Print the lines of the listing below verbatim from its first line through the line bearing "multiline node messages". Any pictures are to be omitted.

**** Input data ****

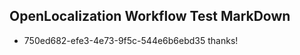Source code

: ## OpenLocalization Workflow Test MarkDown
* 750ed682-efe3-4e73-9f5c-544e6b6ebd35 thanks!

<!--HONumber=Jul16_HO3-->


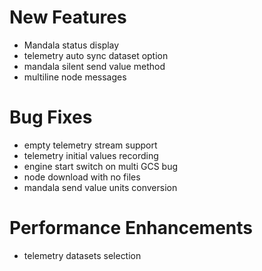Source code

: # New Features
* Mandala status display
* telemetry auto sync dataset option
* mandala silent send value method
* multiline node messages

# Bug Fixes
* empty telemetry stream support
* telemetry initial values recording
* engine start switch on multi GCS bug
* node download with no files
* mandala send value units conversion

# Performance Enhancements
* telemetry datasets selection
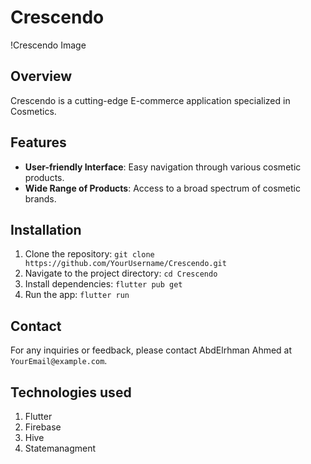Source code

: # Crescendo

!Crescendo Image

## Overview
Crescendo is a cutting-edge E-commerce application specialized in Cosmetics.

## Features
- **User-friendly Interface**: Easy navigation through various cosmetic products.
- **Wide Range of Products**: Access to a broad spectrum of cosmetic brands.

## Installation
1. Clone the repository: `git clone https://github.com/YourUsername/Crescendo.git`
2. Navigate to the project directory: `cd Crescendo`
3. Install dependencies: `flutter pub get`
4. Run the app: `flutter run`

## Contact
For any inquiries or feedback, please contact AbdElrhman Ahmed at `YourEmail@example.com`.

## Technologies used
1. Flutter
2. Firebase
3. Hive
4. Statemanagment
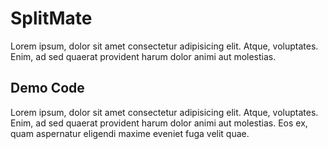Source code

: # SplitMate

Lorem ipsum, dolor sit amet consectetur adipisicing elit. Atque, voluptates.
Enim, ad sed quaerat provident harum dolor animi aut molestias.

## Demo Code

Lorem ipsum, dolor sit amet consectetur adipisicing elit. Atque, voluptates.
Enim, ad sed quaerat provident harum dolor animi aut molestias.
Eos ex, quam aspernatur eligendi maxime eveniet fuga velit quae.
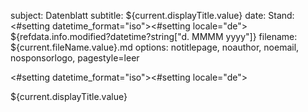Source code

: subject:	Datenblatt
subtitle:	${current.displayTitle.value}
date:			Stand: <#setting datetime_format="iso"><#setting locale="de"> ${refdata.info.modified?datetime?string["d. MMMM yyyy"]}
filename:	${current.fileName.value}.md
options:	notitlepage, noauthor, noemail, nosponsorlogo, pagestyle=leer

<#setting datetime_format="iso"><#setting locale="de">

<!--

	{
		\footnotesize
		\sffamily

		\begin{longtabu}[l]{@{}>{\scriptsize\bfseries}p{.23\textwidth}@{\hspace{.02\textwidth}}p{.75\textwidth}@{}}\savetabu{tablayout}

			\multicolumn{2}{@{}l@{}}{\textbf{Sichtbar für Click-TT, Vereine, DTTB, andere VSR, VSRA}}\\
			\midrule
				Name & -->${current.displayTitle.value}<!--\\
				Ausbildung & -->${current.highestTrainingLevel.type.shorttitle.value} (${current.highestTrainingLevel.type.title.value})<!--\\
				Mitglied bei & --><#if current.member?? >${current.member.displayText.value}<#else>---</#if><!--\\
				<#if current.reffor??>Schiedst für & -->${current.reffor.displayText.value}<!--\\</#if>
			\bottomrule
		\end{longtabu}

		\begin{longtabu}[l]{\preamble{tablayout}}

			\multicolumn{2}{@{}l@{}}{\textbf{Sichtbar für Vereine, DTTB, andere VSR, VSRA}}\\
			\midrule
				E-Mail & --><#list current.EMail as email>${email.displayTitle.value}<#sep>; </#sep><#else>---</#list><!--\\
				Telefon & --><#list current.phoneNumber as phonenumber>${phonenumber.displayTitle.value}<#sep>; </#sep><#else>---</#list><!--\\
				Geschlecht & -->${current.sexType.displayText.value}<!--\\
			\bottomrule
		\end{longtabu}

		\begin{longtabu}[l]{\preamble{tablayout}}

			\multicolumn{2}{@{}l@{}}{\textbf{Sichtbar für DTTB, VSRA}}\\
			\midrule
				Geburtstag & --><#if current.birthday?? >${current.birthday.value?date['yyyy-MM-dd']?string['dd.MM.yyyy']}<#else>---</#if><!--\\
			\bottomrule
		\end{longtabu}

		\begin{longtabu}[l]{\preamble{tablayout}}

			\multicolumn{2}{@{}l@{}}{\textbf{Sichtbar für andere VSR, VSRA}}\\
			\midrule
				Status & -->${current.status.title.value}<!--\\
				Nächste Fortbildung & --><#if current.nextTrainingUpdate?? >${current.nextTrainingUpdate.value?date['yyyy-MM-dd']?string['yyyy']}</#if><!--\\
			\bottomrule
		\end{longtabu}

		\begin{longtabu}[l]{\preamble{tablayout}}

			\multicolumn{2}{@{}l@{}}{\textbf{Sichtbar für VSRA}}\\
			\midrule
				VSR-Mitteilungen & --><#if current.EMail?? && (current.EMail?size > 0) >per E-Mail<#if current.docsByLetterCombined.value> und </#if></#if><#if current.docsByLetterCombined.value>per Brief</#if><!--\\
				Adresse & --><#list current.address as address>${address.displayTitle.value}<#sep>; </#sep><#else>---</#list><!--\\
				URL & --><#list current.URL as url>${url.displayTitle.value}<#sep>; </#sep><#else>---</#list><!--\\
				Bevorzugt schiedsen & --><#list current.prefer as prefer>${prefer.displayText.value}<#sep>; </#sep><#else>---</#list><!--\\
				Nicht schiedsen & --><#list current.avoid as avoid>${avoid.displayText.value}<#sep>; </#sep><#else>---</#list><!--\\
				<#list current.trainingLevel as traininglevel>
					-->${traininglevel.type.displayText.value} seit<!-- & --><#if traininglevel.since?? >${traininglevel.since.value?date['yyyy-MM-dd']?string['dd.MM.yyyy']}<#else>---</#if><!--\\
				</#list>
				Letzte Fortbildung & --><#if current.lastTrainingUpdate?? >${current.lastTrainingUpdate.value?date['yyyy-MM-dd']?string['dd.MM.yyyy']}</#if><!--\\
				<#if current.remark??>Anmerkung & -->${current.remark.value}<!--\\</#if>
			\bottomrule
		\end{longtabu}
	}

-->
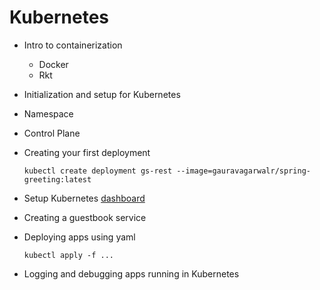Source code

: # Kubernetes

* Intro to containerization
  * Docker
  * Rkt
* Initialization and setup for Kubernetes
* Namespace
* Control Plane
* Creating your first deployment

  `kubectl create deployment gs-rest --image=gauravagarwalr/spring-greeting:latest`

* Setup Kubernetes [dashboard](https://github.com/kubernetes/dashboard)
* Creating a guestbook service
* Deploying apps using yaml

  `kubectl apply -f ...`

* Logging and debugging apps running in Kubernetes
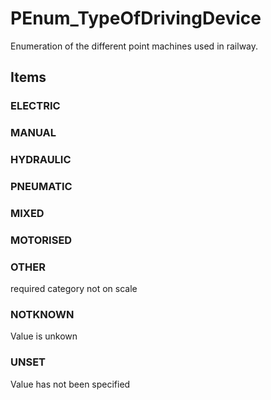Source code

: # PEnum_TypeOfDrivingDevice

Enumeration of the different point machines used in railway.
<!-- end of short definition -->


## Items

### ELECTRIC


### MANUAL


### HYDRAULIC


### PNEUMATIC


### MIXED


### MOTORISED


### OTHER
required category not on scale

### NOTKNOWN
Value is unkown

### UNSET
Value has not been specified
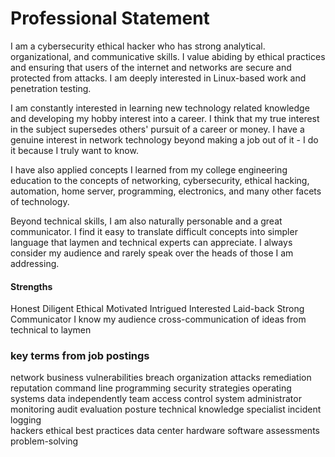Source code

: # Professional Statement

I am a cybersecurity ethical hacker who has strong analytical. organizational, and communicative skills. I value abiding by ethical practices and ensuring that users of the internet and networks are secure and protected from attacks. I am deeply interested in Linux-based work and penetration testing.

I am constantly interested in learning new technology related knowledge and developing my hobby interest into a career. I think that my true interest in the subject supersedes others' pursuit of a career or money. I have a genuine interest in network technology beyond making a job out of it - I do it because I truly want to know.

I have also applied concepts I learned from my college engineering education to the concepts of networking, cybersecurity, ethical hacking, automation, home server, programming, electronics, and many other facets of technology.

Beyond technical skills, I am also naturally personable and a great communicator. I find it easy to translate difficult concepts into simpler language that laymen and technical experts can appreciate. I always consider my audience and rarely speak over the heads of those I am addressing.
#### Strengths

Honest
Diligent
Ethical
Motivated
Intrigued
Interested
Laid-back
Strong Communicator
I know my audience
cross-communication of ideas from technical to laymen

### key terms from  job postings

network
business
vulnerabilities
breach
organization
attacks
remediation
reputation
command line
programming
security
strategies
operating systems
data
independently
team
access control
system administrator
monitoring
audit
evaluation
posture
technical
knowledge
specialist
incident
logging  
hackers
ethical
best practices
data center 
hardware
software
assessments
problem-solving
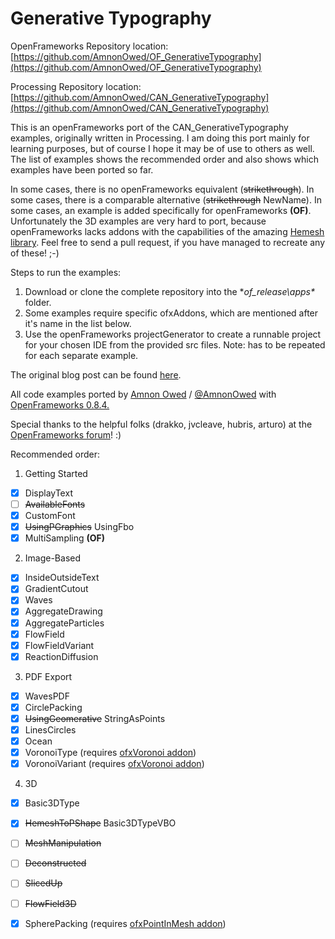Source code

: Generative Typography
=====================

OpenFrameworks Repository location: [https://github.com/AmnonOwed/OF_GenerativeTypography](https://github.com/AmnonOwed/OF_GenerativeTypography)

Processing Repository location: [https://github.com/AmnonOwed/CAN_GenerativeTypography](https://github.com/AmnonOwed/CAN_GenerativeTypography)

This is an openFrameworks port of the CAN_GenerativeTypography examples, originally written in Processing.
I am doing this port mainly for learning purposes, but of course I hope it may be of use to others as well.
The list of examples shows the recommended order and also shows which examples have been ported so far.

In some cases, there is no openFrameworks equivalent (~~strikethrough~~).
In some cases, there is a comparable alternative (~~strikethrough~~ NewName).
In some cases, an example is added specifically for openFrameworks **(OF)**.
Unfortunately the 3D examples are very hard to port, because openFrameworks lacks addons with the capabilities of the amazing [Hemesh library](https://github.com/wblut/HE_Mesh2014).
Feel free to send a pull request, if you have managed to recreate any of these! ;-)

Steps to run the examples:

1. Download or clone the complete repository into the **of_release\apps\** folder.
2. Some examples require specific ofxAddons, which are mentioned after it's name in the list below.
3. Use the openFrameworks projectGenerator to create a runnable project for your chosen IDE from the provided src files. Note: has to be repeated for each separate example.

The original blog post can be found [here](http://www.creativeapplications.net/processing/generative-typography-processing-tutorial).

All code examples ported by [Amnon Owed](http://vimeo.com/amnon) / [@AmnonOwed](https://twitter.com/AmnonOwed) with [OpenFrameworks 0.8.4.](http://www.openframeworks.cc/)

Special thanks to the helpful folks (drakko, jvcleave, hubris, arturo) at the [OpenFrameworks forum](http://forum.openframeworks.cc/)! :)

Recommended order:

1. Getting Started
  - [x] DisplayText
  - [ ] ~~AvailableFonts~~
  - [x] CustomFont
  - [x] ~~UsingPGraphics~~ UsingFbo
  - [x] MultiSampling **(OF)**

2. Image-Based
  - [x] InsideOutsideText
  - [x] GradientCutout
  - [x] Waves
  - [x] AggregateDrawing
  - [x] AggregateParticles
  - [x] FlowField
  - [x] FlowFieldVariant
  - [x] ReactionDiffusion

3. PDF Export
  - [x] WavesPDF
  - [x] CirclePacking
  - [x] ~~UsingGeomerative~~ StringAsPoints
  - [x] LinesCircles
  - [x] Ocean
  - [x] VoronoiType (requires [ofxVoronoi addon](https://github.com/madc/ofxVoronoi))
  - [x] VoronoiVariant (requires [ofxVoronoi addon](https://github.com/madc/ofxVoronoi))

4. 3D
  - [x] Basic3DType
  - [x] ~~HemeshToPShape~~ Basic3DTypeVBO
  - [ ] ~~MeshManipulation~~
  - [ ] ~~Deconstructed~~
  - [ ] ~~SlicedUp~~
  - [ ] ~~FlowField3D~~
  - [x] SpherePacking (requires [ofxPointInMesh addon](https://github.com/AmnonOwed/ofxPointInMesh))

****

Task result:
Source code

: ## OpenLocalization Workflow Test MarkDown
* 750ed682-efe3-4e73-9f5c-544e6b6ebd35 thanks!

<!--HONumber=Jul16_HO3-->


Source code

: # New Features
* Mandala status display
* telemetry auto sync dataset option
* mandala silent send value method
* multiline node messages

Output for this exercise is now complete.